* The input
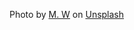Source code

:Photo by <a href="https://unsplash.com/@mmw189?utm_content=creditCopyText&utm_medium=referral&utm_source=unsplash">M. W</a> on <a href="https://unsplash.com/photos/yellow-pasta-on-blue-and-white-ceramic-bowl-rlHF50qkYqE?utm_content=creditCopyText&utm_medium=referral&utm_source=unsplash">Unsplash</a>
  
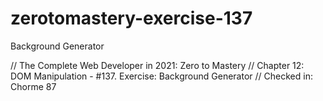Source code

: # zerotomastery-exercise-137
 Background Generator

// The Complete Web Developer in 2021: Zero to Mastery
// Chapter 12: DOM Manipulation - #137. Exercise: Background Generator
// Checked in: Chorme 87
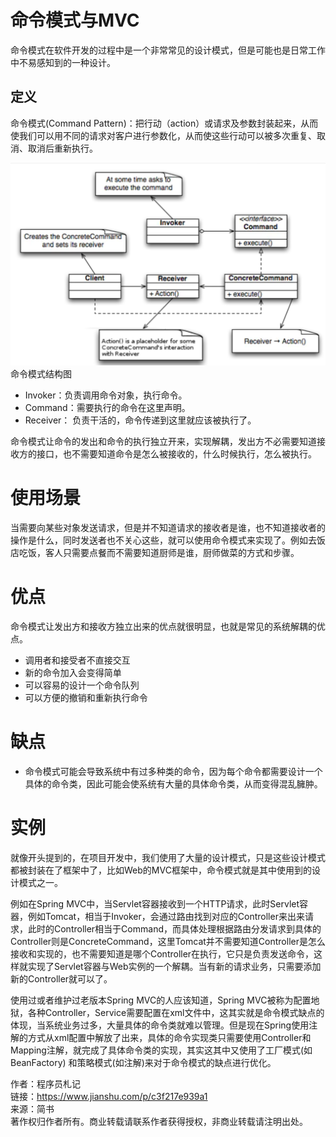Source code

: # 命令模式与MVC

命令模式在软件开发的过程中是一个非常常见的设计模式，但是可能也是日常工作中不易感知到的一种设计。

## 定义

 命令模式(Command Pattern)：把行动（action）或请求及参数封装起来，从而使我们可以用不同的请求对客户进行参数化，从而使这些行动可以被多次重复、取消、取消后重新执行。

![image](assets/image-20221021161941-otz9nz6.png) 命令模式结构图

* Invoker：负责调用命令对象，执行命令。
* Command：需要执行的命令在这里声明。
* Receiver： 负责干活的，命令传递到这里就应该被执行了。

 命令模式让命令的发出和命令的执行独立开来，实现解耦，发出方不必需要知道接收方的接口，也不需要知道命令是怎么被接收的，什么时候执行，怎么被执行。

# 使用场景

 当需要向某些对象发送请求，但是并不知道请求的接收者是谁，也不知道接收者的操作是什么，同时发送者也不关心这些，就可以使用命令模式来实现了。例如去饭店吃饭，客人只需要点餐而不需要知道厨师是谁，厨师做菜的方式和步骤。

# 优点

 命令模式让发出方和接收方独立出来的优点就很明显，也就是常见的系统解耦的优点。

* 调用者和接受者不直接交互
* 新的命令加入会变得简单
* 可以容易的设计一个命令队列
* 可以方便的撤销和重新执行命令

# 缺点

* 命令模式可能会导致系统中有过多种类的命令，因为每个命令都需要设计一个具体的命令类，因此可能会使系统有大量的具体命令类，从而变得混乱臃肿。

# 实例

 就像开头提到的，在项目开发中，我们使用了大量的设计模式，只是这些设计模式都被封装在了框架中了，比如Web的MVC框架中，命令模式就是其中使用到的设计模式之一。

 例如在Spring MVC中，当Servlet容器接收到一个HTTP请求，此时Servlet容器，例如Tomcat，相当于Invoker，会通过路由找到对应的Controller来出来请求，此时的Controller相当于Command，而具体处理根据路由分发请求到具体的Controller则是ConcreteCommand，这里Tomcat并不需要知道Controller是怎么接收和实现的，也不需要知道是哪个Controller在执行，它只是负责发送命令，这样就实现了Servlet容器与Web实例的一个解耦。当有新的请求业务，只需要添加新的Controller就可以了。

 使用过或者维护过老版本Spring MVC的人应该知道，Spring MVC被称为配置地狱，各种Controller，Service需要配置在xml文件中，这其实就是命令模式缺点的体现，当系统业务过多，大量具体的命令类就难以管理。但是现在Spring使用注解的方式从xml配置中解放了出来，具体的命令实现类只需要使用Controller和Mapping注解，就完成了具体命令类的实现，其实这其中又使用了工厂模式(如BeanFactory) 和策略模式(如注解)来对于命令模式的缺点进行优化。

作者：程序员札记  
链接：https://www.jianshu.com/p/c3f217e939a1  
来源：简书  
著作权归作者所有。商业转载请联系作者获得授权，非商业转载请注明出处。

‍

* Task to complete
List every line above that holds the word "https".

* Answer section
:Photo by <a href="https://unsplash.com/@mmw189?utm_content=creditCopyText&utm_medium=referral&utm_source=unsplash">M. W</a> on <a href="https://unsplash.com/photos/yellow-pasta-on-blue-and-white-ceramic-bowl-rlHF50qkYqE?utm_content=creditCopyText&utm_medium=referral&utm_source=unsplash">Unsplash</a>
链接：https://www.jianshu.com/p/c3f217e939a1  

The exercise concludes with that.